Louis J. Lefkowitz, Attorney-General ( Stanley V. Scott of counsel), for defendant.
The claim filed herein seeks recovery of three separate items of damage, one labeled damage for trespass, the second labeled damage for appropriation and the third labeled damage for ejectment. All three claims have their basis in the erection of a pole at the southeast corner of the intersection of Route 31 and Route 298 for the purpose of supporting the wires from which a signal light at that intersection was hung. The pole was installed about November 1, 1956 and was physically removed about March 15, 1960.
The claimant asserts that the pole was erected on his land to the east of the highway boundary. The State contends that this highway included a four-rod right of way with the center line being the center of the paved portion of the highway and that the pole was erected within the limits of this four-rod right of way.
Claimant's proof was directed entirely to the width of pavement and highway user within the memory of living men. This proof was sufficient to establish that the highway within this area was not used to a full four-rod width.
The State, however, presented proof sufficient to establish that this highway had its inception as a plank road laid out and constructed pursuant to chapter 210 of the Laws of 1847. The proof establishes that ever since this highway has been opened for at least a part of its total width and used as a public highway.
Section 31 of chapter 210 of the Laws of 1847 required that every plank road built pursuant to that Statute be laid out at least four rods wide "the track of which shall be made of timber, plank, or other hard material * * * and be so constructed as to permit carriages and other vehicles conveniently and easily to pass each other." Where a road has been laid out under a statute the width of that road is determined by the statute and not by user. The failure of the State to occupy the full width or to improve the road to the full width does not constitute an abandonment of the easement over the unused portion. ( Schillawski v. State of New York, 9 N.Y.2d 235.) Once a highway is laid out and opened for public use it remains a public highway until it ceases to be such by action of the general public in no longer traveling upon it or by action of the public authorities in formally closing it. ( Mullen v.

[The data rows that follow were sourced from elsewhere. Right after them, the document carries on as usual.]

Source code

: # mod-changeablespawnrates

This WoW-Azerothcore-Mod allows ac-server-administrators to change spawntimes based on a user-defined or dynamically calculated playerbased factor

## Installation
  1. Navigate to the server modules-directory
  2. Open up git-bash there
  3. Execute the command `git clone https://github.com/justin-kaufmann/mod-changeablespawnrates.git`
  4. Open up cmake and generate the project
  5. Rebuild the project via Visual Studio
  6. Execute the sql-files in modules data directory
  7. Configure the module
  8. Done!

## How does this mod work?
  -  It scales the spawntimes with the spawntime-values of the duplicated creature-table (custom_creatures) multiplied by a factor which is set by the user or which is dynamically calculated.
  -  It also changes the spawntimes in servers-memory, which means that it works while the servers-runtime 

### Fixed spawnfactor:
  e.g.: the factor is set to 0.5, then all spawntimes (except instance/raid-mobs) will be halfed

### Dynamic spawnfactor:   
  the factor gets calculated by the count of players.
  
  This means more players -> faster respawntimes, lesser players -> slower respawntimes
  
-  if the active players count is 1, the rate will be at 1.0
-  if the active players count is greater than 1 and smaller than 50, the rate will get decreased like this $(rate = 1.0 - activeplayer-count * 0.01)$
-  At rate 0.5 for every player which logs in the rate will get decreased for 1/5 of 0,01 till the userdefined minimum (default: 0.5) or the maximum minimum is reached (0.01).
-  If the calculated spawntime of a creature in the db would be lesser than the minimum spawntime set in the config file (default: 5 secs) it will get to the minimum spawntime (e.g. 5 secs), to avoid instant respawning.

State of New York, 17 Misc.2d 63.) This is true whether the public highway was originally laid out and opened by some public authority or by a private corporation pursuant to such a statute as chapter 210 of the Laws of 1847. ( Schillawski v. State of New York, supra; Niagara, Lockport Ontario Power Corp. v. State of New York, 187 Misc. 527.)
The court finds that the claimant has failed to prove any claim and that the traffic light pole was erected on property lying within the highway right of way and the use was for highway purposes.
The claims involved herein have not been assigned and the court has viewed the premises.
The motion made by the State at the close of the evidence for dismissal on the ground that claimant failed to prove the claim on which decision was reserved is hereby granted and the case is dismissed.